If these charges are removed from the cost recovery statement, Guyana’s share of profit oil will increase by US$107.2 million.
This is a minimum position since the auditors were unable to quantify certain transactions for which they had serious reservations about their completeness, accuracy and validity as recoverable costs. For example, supporting documents for expenditure incurred during the period 1999 to 2004 were not available as they were purged in accordance with Exxon’s internal policies.
The disputed costs were reportedly reduced to US$3 million through what the Authorities claimed to be an unauthorized negotiation between an officer of the Ministry of Natural Resources and ExxonMobil.
It appears unreasonable, however, to consider that the said officer would have acted on his own accord, that is, without the full knowledge and consent of the Authorities; and that after more than three years since the issuance of the final report, the status of the disputed costs remains unclear.
Audit report on post-contract audit costs: 2018-2020
The IMF had stated that: (i) there are too many loopholes in the PSA, including the absence of ring-fencing provisions; (ii) if these are not plugged, Guyana could lose significant amounts of revenue; and (iii) strong leadership in government is needed to ensure that the interest of the State is properly safeguarded. A ring-fencing arrangement ensures that only costs attributable to a particular field are taken into account in the computation of profit oil for that field. Although the Agreement provides for the sharing of profit oil on a field-by-field basis, it also allows Exxon to allocate cost oil to any field within the contract area, thereby defeating the main purpose of ring-fencing.

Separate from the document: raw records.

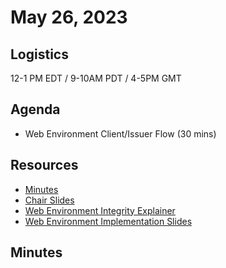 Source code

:# May 26, 2023

## Logistics

12-1 PM EDT / 9-10AM PDT / 4-5PM GMT

## Agenda

* Web Environment Client/Issuer Flow (30 mins)

## Resources

* [Minutes](https://docs.google.com/document/d/1QZCS3jQk04PvXoRpsxhP1o5s26VG7Tu0uA7_dG7mMYw/edit?usp=sharing)
* [Chair Slides](https://docs.google.com/presentation/d/1sT29YrsyX_Dk3ih9dK6tFadORdZYG0pLCg9gCKkJ8Ms/edit?usp=sharing)
* [Web Environment Integrity Explainer](https://github.com/RupertBenWiser/Web-Environment-Integrity/blob/main/explainer.md)
* [Web Environment Implementation Slides]()

## Minutes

Considering these and other concerns, a comprehensive audit of the post-contract recoverable costs is of utmost importance, requiring the knowledge, skills and competence of experienced auditors. The audit is necessary to provide the reasonable assurance that expenditures incurred are legitimate recoverable costs in the context of the Agreement; and the amounts involved are reasonable and represent good value for money. This especially so, considering the higher the recoverable costs, the less will be the amount of Guyana’s share of profit that will accrue to it.
As of December 2020 November 2021, the deadline for undertaking the recoverable costs for 2018 had expired, with no auditors appointed.
Eleven months later in November 2021, the Government had stated that it was unable to identify a strong group of local auditors to undertake the assignment. Faced with criticisms from various quarters, it eventually got its act together and selected a consortium of local auditors to undertake the assignment. The contract was entered into on 25 May 2022 covering the period 2018 to 2020. The total recoverable costs were estimated at US$7.3 billion.
The auditors issued a preliminary report on 5 September 2022. After several rounds of discussions, they issued their final report one year later on 11 September 2023 in which they concluded that in their opinion the amount shown as recoverable costs were in accordance with the PSA, except for items discussed in the report. However, in our review of the report, we are of the view that not enough work was done to enable the auditors to draw such a conclusion.
The exceptions referred to relate mainly to queries amounting to US$65.194 million, representing a mere 0.88 percent of the total expenditure of US$7.435 billion, compared with US$214.4 million identified by HIS Markit and representing 12.7 percent of the total recoverable costs of US$1.678 billion which is approximately one-fifth of the recoverable costs for the period 2018 to 2020.
The auditors have since been re-appointed to review Exxon’s post-audit contract costs covering the period 2021 to 2023.